Beshbarmak (бешбармак; бишбармаҡ; lit. 'five fingers') is a meat, noodles, and onion broth dish in Central Asian cuisine. It is also known as naryn in Xinjiang, Uzbekistan, Kyrgyzstan and Kazakhstan, as turama in Karakalpakstan and Dagestan, as dograma in Turkmenistan, and as bişbarmaq or qullama in Bashkortostan and Tatarstan.

Beshbarmak, which means "five fingers" in Turkic languages, refers to the traditional practice of eating the dish with one's hands. This name is believed to have emerged later, especially after Russian cultural and ethnographic observations of the nomadic peoples of Central Asia. Another name for beshbarmak in Kyrgyz is tuuralgan et, which means crumbled or chopped meat.

Beshbarmak is usually made from finely chopped boiled meat, mixed with dough (typically egg noodles) and chyk, an onion sauce. It is typically served on large communal platters, shared between several people, after shorpo, a first course of mutton broth served in bowls called kese. It is also followed by a broth called ak-serke (shorpo mixed with kymyz or ayran), which is thought to help with settling the stomach. Festive beshbarmak can be cooked together with qazı and chuchuk.

==Historical background==
The cuisine of Central Asia developed within the constraints of a nomadic life, when people were completely reliant on their animals.
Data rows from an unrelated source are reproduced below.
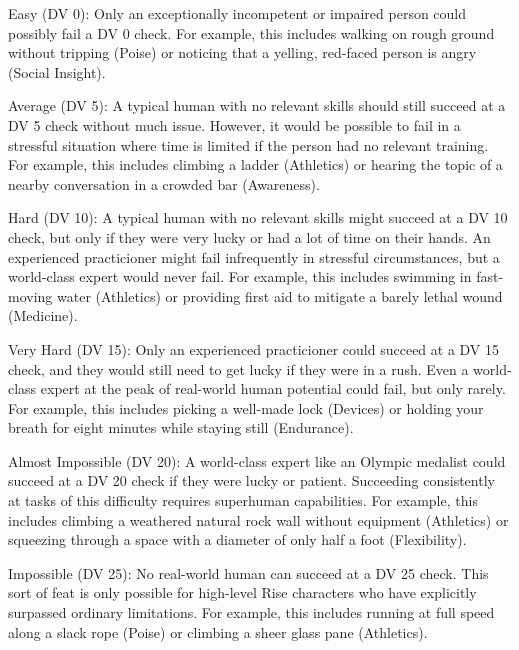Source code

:     \begin{raggeditemize}
      \item Easy (DV 0): Only an exceptionally incompetent or impaired person could possibly fail a DV 0 check. For example, this includes walking on rough ground without tripping (Poise) or noticing that a yelling, red-faced person is angry (Social Insight).
      \item Average (DV 5): A typical human with no relevant skills should still succeed at a DV 5 check without much issue. However, it would be possible to fail in a stressful situation where time is limited if the person had no relevant training. For example, this includes climbing a ladder (Athletics) or hearing the topic of a nearby conversation in a crowded bar (Awareness).
      \item Hard (DV 10): A typical human with no relevant skills might succeed at a DV 10 check, but only if they were very lucky or had a lot of time on their hands. An experienced practicioner might fail infrequently in stressful circumstances, but a world-class expert would never fail. For example, this includes swimming in fast-moving water (Athletics) or providing first aid to mitigate a barely lethal wound (Medicine).
      \item Very Hard (DV 15): Only an experienced practicioner could succeed at a DV 15 check, and they would still need to get lucky if they were in a rush. Even a world-class expert at the peak of real-world human potential could fail, but only rarely. For example, this includes picking a well-made lock (Devices) or holding your breath for eight minutes while staying still (Endurance).
      \item Almost Impossible (DV 20): A world-class expert like an Olympic medalist could succeed at a DV 20 check if they were lucky or patient. Succeeding consistently at tasks of this difficulty requires superhuman capabilities. For example, this includes climbing a weathered natural rock wall without equipment (Athletics) or squeezing through a space with a diameter of only half a foot (Flexibility).
      \item Impossible (DV 25\add): No real-world human can succeed at a DV 25 check. This sort of feat is only possible for high-level Rise characters who have explicitly surpassed ordinary limitations. For example, this includes running at full speed along a slack rope (Poise) or climbing a sheer glass pane (Athletics).
    \end{raggeditemize}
This is reflected in Central Asian dishes, which are rich in meat and dairy products.

The construction of beshbarmak as a national dish dates to the Soviet literature having inherited the nomadic and "settler" dichotomy from the Russian Empire. Two books were foundational in the formation of the national cuisines of Central Asian peoples: Kniga o vkusnoi i zdorovoi pishche (The Book of Tasty and Healthy Food) and Natsional’nyie kukhni nashikh narodov (The Ethnic Cuisines of our Peoples) by William Pokhlyobkin.

==The serving ritual==
The serving of beshbarmak is steeped in ritual. If an animal, such as a sheep, was slaughtered in a guest's honor, then the host serves ustukan, different cuts of meat, to different people, depending on their gender, age, and rank in the social structure. As a sign of respect, the oldest people and honored guests are always presented the prime cuts of the meat.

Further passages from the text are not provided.